Written by Eddie Percapio and Bridget Larson
There is a saying that you never truly know someone until you’ve walked a mile in their shoes. Well, at the OWYP summer training conference in Stony Point, you don’t truly know your fellow Project Manager Fellow until you 1) butcher their language in the attempt to converse with them, 2) discover their preferred alternate universe, and 3) engage in a pre-workshop pillow fight with tensions running high. In any case, all of this crucial information was discovered today, before most of us even had the chance to eat a full meal.
Today we started off with an exhilarating energizer, which was much needed since we got back from New York at around 2am and everyone was a bit discombobulated, especially myself, since the perceived 5 minutes lapse between my alarm and when I got up turned out to be a full hour. Today’s energizer was the “Tree-chopping activity” (for lack of a better name), in which players formed groups of three and simulated the act of chopping down a tree (the middle person raised their arms in an impression of a tree and the end two people acted out chopping down the tree, sound effects included).
After the icebreaker we began our first workshop, during which Myk, Cady, and Anjali led us through technical details of social media. For example, we explored various routes of using Facebook, Pinterest, Twitter, Vimeo, and some elements of Gmail. Following, we all engaged in a “scavenger hunt” using social media to demonstrate the skills we learned.
After lunch began the workshops run by PMFs ourselves. Equipped with new techniques building and sustaining connections among PAs and marketing tools to spread the word of OWYP and our work, pooling our personal experiences and innovative thinking allowed us to help each other create a tighter global network. Shortly thereafter, as per our usual meal schedule, a Stony Point van picked us up for dinner.
We enjoyed a dinner of authentic American barbeque complete with hot dogs, hamburgers, potato chips, macaroni salad, and extra sweet lemonade, on two outdoor picnic tables. The show to follow our dinner began with the call of “Ice cream!” from Ayesha’s mouth. As I raced my fellow PMFs to the kitchen, I realized we were late to the game. For a peaceful, interfaith conference center, these guests definitely know how to elbow their way to earn some chocolate and vanilla ice cream. After all, carrot cake and fruit can qualify as a satisfying dessert for so many days.
After quickly returning to our respective spots on the picnic bench, we quietly delved into one of my favorite guilty pleasures.
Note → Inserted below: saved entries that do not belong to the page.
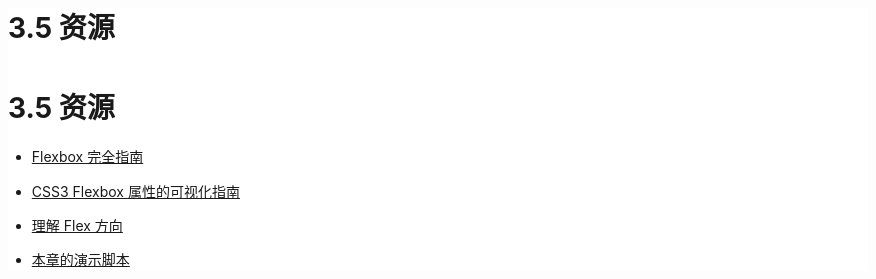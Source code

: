 # 3.5 资源

# 3.5 资源

+   [Flexbox 完全指南](https://css-tricks.com/snippets/css/a-guide-to-flexbox/)

+   [CSS3 Flexbox 属性的可视化指南](https://scotch.io/tutorials/a-visual-guide-to-css3-flexbox-properties)

+   [理解 Flex 方向](http://www.standardista.com/understanding-flex-direction/)

+   [本章的演示脚本](https://github.com/unbug/react-native-train-scripts)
I’ve heard that the best conversations happen over dinner, but I would argue you learn the most about people over dessert. For example, I learned that Ayesha, my new pocket-sized Pakistani friend, enjoys the shivers caused by a bowl of ice cream as big as her face. Program Manager Cady, on the other hand, will sit patiently stirring her ice cream until it melts into the just the right soupy consistency. Regardless of its shape and temperature, any friend of ice cream is a friend of mine.